Dataset entries:
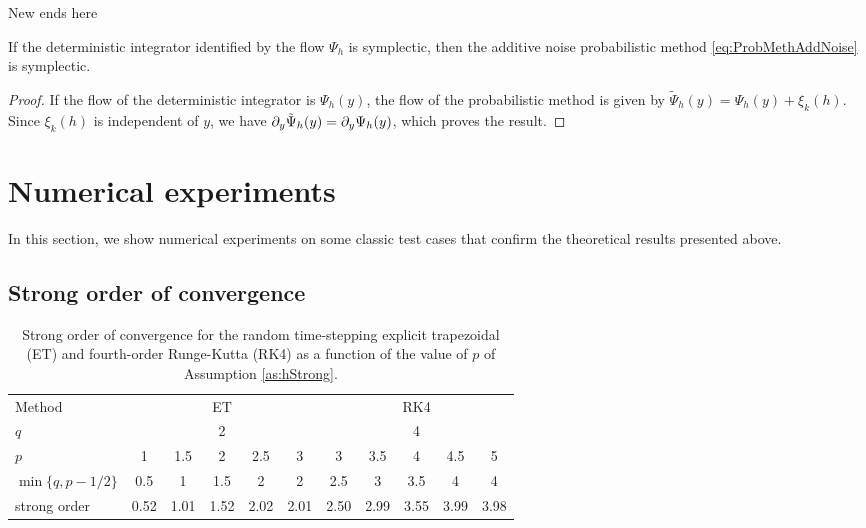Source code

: \documentclass{siamart1116}
\numberwithin{theorem}{section}
\newcommand{\pdv}[2]{\ensuremath\partial_{#2}#1}
\begin{document}
{\color{red} New ends here}

\begin{theorem}\label{thm:SymplecticAddNoise} If the deterministic integrator identified by the flow $\Psi_h$ is symplectic, then the additive noise probabilistic method \eqref{eq:ProbMethAddNoise} is symplectic.
\end{theorem}
\begin{proof} If the flow of the deterministic integrator is $\Psi_h(y)$, the flow of the probabilistic method is given by $\tilde\Psi_h(y) = \Psi_h(y) + \xi_k(h)$. Since $\xi_k(h)$ is independent of $y$, we have $\pdv{\tilde\Psi_h(y)}{y} = \pdv{\Psi_h(y)}{y}$, which proves the result.	
\end{proof}

\section{Numerical experiments}\label{sec:NumericalExperiments}

In this section, we show numerical experiments on some classic test cases that confirm the theoretical results presented above. 

\subsection{Strong order of convergence}

\begin{table}[!t]
	\centering
	\begin{tabular}{lcccccccccc}
		\toprule
		Method & \multicolumn{5}{c}{ET} & \multicolumn{5}{c}{RK4} \\ 
		\cmidrule(l{2pt}r{2pt}){2-6} \cmidrule(l{2pt}r{2pt}){7-11} 
		$q$ & \multicolumn{5}{c}{2} & \multicolumn{5}{c}{4} \\
		$p$ & 1 & 1.5 & 2 & 2.5 & 3 & 3 & 3.5 & 4 & 4.5 & 5\\
		$\min\{q, p - 1/2\}$ & 0.5 & 1 & 1.5 & 2 & 2 & 2.5 & 3 & 3.5 & 4 & 4 \\
		strong order & 0.52 & 1.01 & 1.52 & 2.02 & 2.01 & 2.50 & 2.99 & 3.55 & 3.99 & 3.98 \\
		\bottomrule
	\end{tabular}
	\caption{Strong order of convergence for the random time-stepping explicit trapezoidal (ET) and fourth-order Runge-Kutta (RK4) as a function of the value of $p$ of Assumption \ref{as:hStrong}.}
	\label{tab:NumericalResultsStrongOrder}
\end{table}
\end{document}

Your assignment: Drop the pictures and set down the data above exactly.

Answer section:
Source code

: \documentclass{siamart1116}
\numberwithin{theorem}{section}
\newcommand{\pdv}[2]{\ensuremath\partial_{#2}#1}
\begin{document}
{\color{red} New ends here}

\begin{theorem}\label{thm:SymplecticAddNoise} If the deterministic integrator identified by the flow $\Psi_h$ is symplectic, then the additive noise probabilistic method \eqref{eq:ProbMethAddNoise} is symplectic.
\end{theorem}
\begin{proof} If the flow of the deterministic integrator is $\Psi_h(y)$, the flow of the probabilistic method is given by $\tilde\Psi_h(y) = \Psi_h(y) + \xi_k(h)$. Since $\xi_k(h)$ is independent of $y$, we have $\pdv{\tilde\Psi_h(y)}{y} = \pdv{\Psi_h(y)}{y}$, which proves the result.	
\end{proof}

\section{Numerical experiments}\label{sec:NumericalExperiments}

In this section, we show numerical experiments on some classic test cases that confirm the theoretical results presented above. 

\subsection{Strong order of convergence}

\begin{table}[!t]
	\centering
	\begin{tabular}{lcccccccccc}
		\toprule
		Method & \multicolumn{5}{c}{ET} & \multicolumn{5}{c}{RK4} \\ 
		\cmidrule(l{2pt}r{2pt}){2-6} \cmidrule(l{2pt}r{2pt}){7-11} 
		$q$ & \multicolumn{5}{c}{2} & \multicolumn{5}{c}{4} \\
		$p$ & 1 & 1.5 & 2 & 2.5 & 3 & 3 & 3.5 & 4 & 4.5 & 5\\
		$\min\{q, p - 1/2\}$ & 0.5 & 1 & 1.5 & 2 & 2 & 2.5 & 3 & 3.5 & 4 & 4 \\
		strong order & 0.52 & 1.01 & 1.52 & 2.02 & 2.01 & 2.50 & 2.99 & 3.55 & 3.99 & 3.98 \\
		\bottomrule
	\end{tabular}
	\caption{Strong order of convergence for the random time-stepping explicit trapezoidal (ET) and fourth-order Runge-Kutta (RK4) as a function of the value of $p$ of Assumption \ref{as:hStrong}.}
	\label{tab:NumericalResultsStrongOrder}
\end{table}
\end{document}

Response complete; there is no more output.